Dataset records
--- START ---

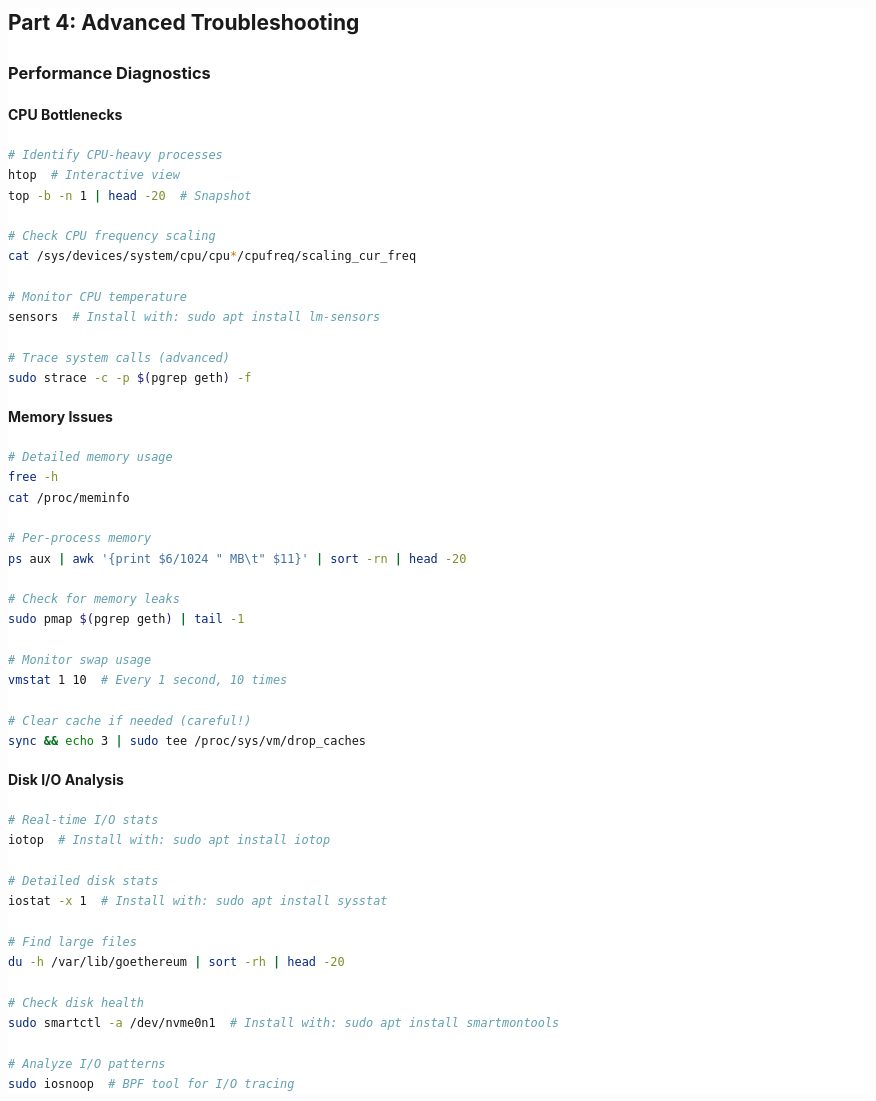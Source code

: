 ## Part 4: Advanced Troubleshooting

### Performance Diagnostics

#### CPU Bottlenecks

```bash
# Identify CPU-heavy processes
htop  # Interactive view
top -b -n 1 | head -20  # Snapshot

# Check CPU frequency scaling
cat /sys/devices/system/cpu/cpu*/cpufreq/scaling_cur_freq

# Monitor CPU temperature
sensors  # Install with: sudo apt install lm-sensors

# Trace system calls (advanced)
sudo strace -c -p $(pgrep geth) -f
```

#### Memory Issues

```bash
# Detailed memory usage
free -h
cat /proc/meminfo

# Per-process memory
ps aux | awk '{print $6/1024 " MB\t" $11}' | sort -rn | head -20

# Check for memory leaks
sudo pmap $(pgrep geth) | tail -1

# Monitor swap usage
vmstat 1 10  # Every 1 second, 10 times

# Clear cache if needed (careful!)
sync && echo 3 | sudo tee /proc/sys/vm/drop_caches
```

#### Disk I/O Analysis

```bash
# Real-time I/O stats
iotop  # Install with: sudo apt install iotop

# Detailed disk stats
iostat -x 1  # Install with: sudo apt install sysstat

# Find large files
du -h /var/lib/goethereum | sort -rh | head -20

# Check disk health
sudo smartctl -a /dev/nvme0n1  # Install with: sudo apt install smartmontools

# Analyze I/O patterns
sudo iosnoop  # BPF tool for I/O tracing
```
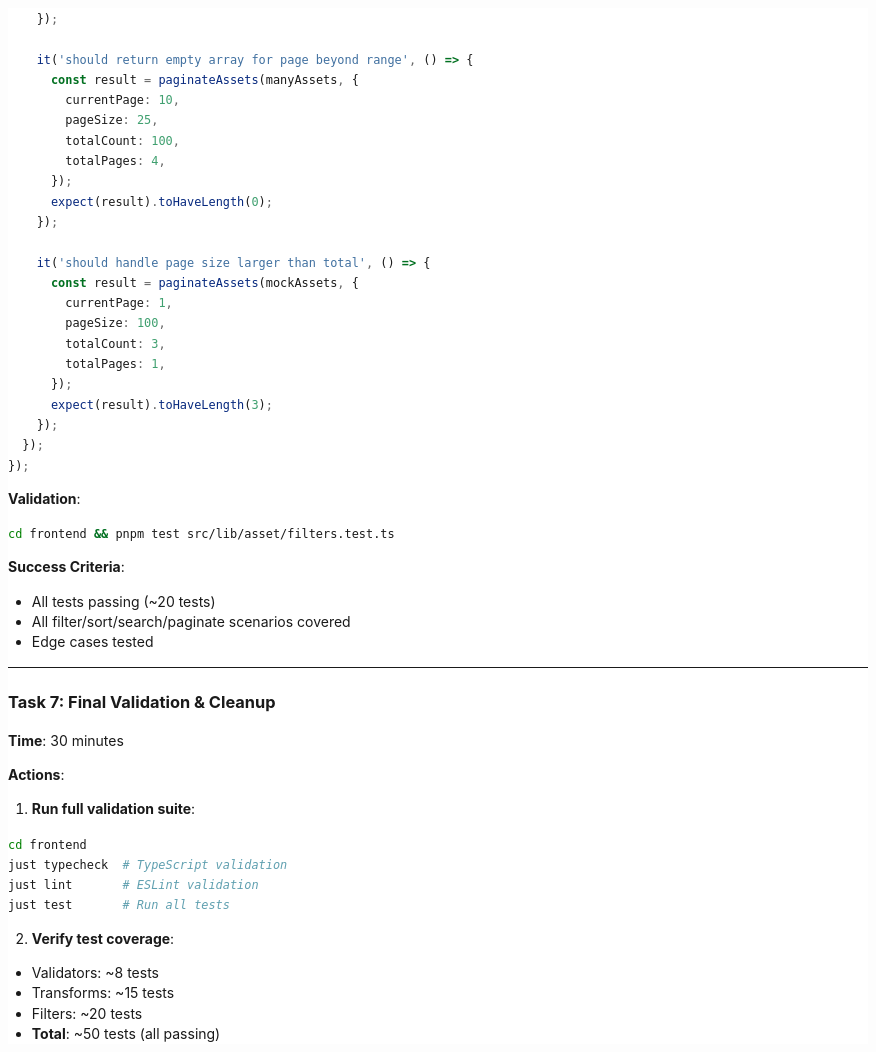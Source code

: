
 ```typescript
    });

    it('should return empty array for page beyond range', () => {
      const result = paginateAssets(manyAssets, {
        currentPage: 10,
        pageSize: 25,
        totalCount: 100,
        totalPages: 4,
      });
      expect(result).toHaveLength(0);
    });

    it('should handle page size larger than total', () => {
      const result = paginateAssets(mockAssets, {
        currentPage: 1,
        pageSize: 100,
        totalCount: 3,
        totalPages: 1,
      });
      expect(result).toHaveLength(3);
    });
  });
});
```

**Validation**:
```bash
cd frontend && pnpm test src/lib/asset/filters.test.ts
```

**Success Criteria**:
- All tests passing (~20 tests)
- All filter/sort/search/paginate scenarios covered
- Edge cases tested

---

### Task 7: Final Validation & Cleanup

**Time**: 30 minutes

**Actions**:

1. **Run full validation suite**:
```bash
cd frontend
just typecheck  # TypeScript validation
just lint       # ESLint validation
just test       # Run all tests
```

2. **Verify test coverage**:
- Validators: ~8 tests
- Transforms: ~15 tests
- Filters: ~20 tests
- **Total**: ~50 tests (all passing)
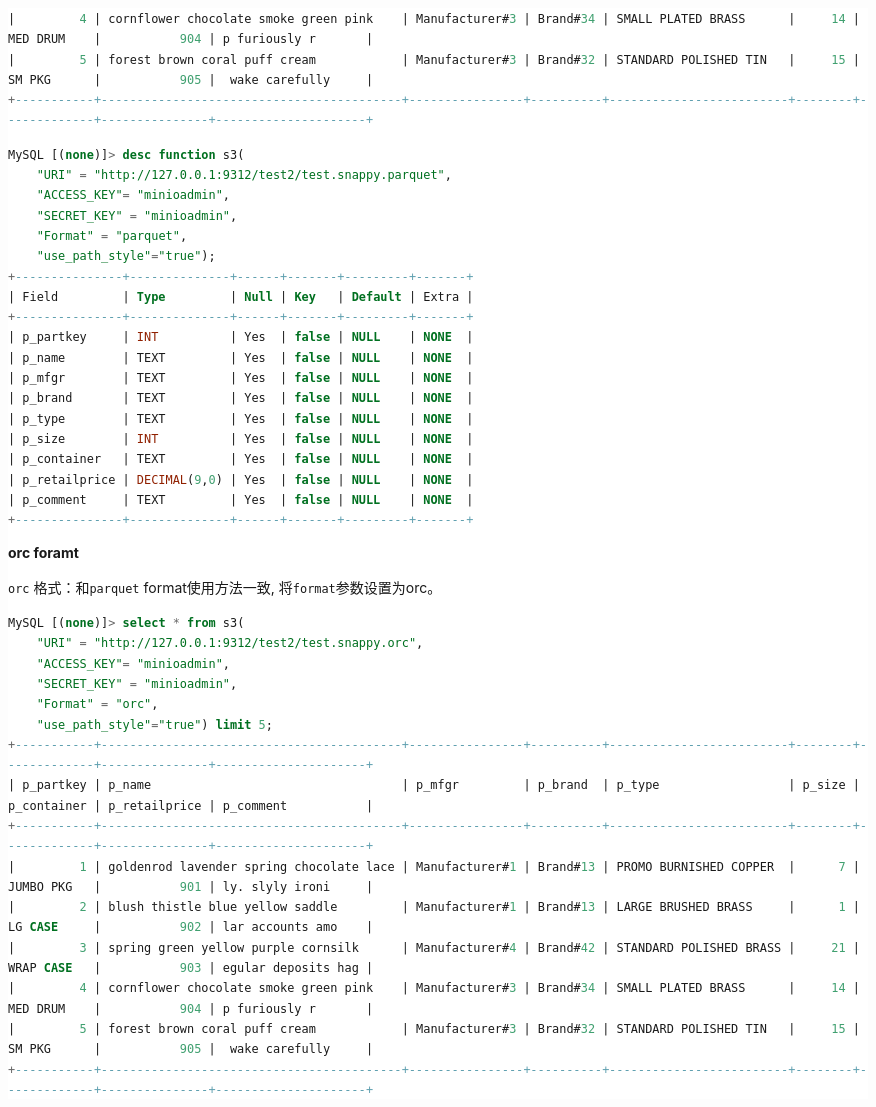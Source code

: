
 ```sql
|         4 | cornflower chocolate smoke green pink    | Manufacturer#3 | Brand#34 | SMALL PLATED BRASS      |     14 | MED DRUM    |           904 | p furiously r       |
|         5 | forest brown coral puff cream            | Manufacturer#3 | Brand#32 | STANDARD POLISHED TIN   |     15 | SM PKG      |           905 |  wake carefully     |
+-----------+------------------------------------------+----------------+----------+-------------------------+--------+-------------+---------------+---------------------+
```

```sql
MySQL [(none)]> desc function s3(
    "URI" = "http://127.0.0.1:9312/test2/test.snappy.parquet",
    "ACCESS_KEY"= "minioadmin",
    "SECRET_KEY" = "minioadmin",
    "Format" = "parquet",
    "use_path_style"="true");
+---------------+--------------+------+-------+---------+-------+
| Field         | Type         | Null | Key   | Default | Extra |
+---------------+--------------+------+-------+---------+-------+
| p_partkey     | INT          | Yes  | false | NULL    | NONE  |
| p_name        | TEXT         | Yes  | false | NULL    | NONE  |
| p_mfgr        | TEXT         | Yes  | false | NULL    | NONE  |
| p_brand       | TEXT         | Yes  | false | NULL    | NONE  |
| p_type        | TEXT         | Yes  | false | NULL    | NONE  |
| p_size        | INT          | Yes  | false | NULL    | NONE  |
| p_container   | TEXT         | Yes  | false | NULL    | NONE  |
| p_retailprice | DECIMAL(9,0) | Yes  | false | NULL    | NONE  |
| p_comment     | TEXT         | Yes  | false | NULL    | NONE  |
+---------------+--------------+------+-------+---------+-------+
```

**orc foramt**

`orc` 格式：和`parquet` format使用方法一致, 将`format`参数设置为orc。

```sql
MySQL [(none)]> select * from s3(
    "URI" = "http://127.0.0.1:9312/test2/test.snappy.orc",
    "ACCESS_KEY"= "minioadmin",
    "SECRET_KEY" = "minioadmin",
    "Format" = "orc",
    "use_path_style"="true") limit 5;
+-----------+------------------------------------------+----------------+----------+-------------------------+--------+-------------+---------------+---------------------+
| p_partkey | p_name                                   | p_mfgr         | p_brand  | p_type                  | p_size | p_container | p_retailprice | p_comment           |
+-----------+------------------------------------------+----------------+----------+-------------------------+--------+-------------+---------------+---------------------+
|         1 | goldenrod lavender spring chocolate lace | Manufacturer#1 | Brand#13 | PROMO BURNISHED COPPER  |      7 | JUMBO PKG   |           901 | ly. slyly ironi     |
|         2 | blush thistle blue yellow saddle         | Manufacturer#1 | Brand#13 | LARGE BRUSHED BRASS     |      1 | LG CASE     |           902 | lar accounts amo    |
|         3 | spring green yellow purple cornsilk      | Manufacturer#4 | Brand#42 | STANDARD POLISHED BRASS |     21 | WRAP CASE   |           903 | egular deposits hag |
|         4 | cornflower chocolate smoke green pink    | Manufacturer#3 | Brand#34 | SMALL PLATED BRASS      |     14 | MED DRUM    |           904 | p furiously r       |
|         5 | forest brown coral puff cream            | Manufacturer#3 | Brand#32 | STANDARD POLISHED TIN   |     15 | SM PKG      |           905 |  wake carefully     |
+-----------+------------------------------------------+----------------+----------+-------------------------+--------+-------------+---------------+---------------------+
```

--- END ---

What you will do: Report all lines in the records that include the string "just".

Solution to the problem:
just typecheck  # TypeScript validation
just lint       # ESLint validation
just test       # Run all tests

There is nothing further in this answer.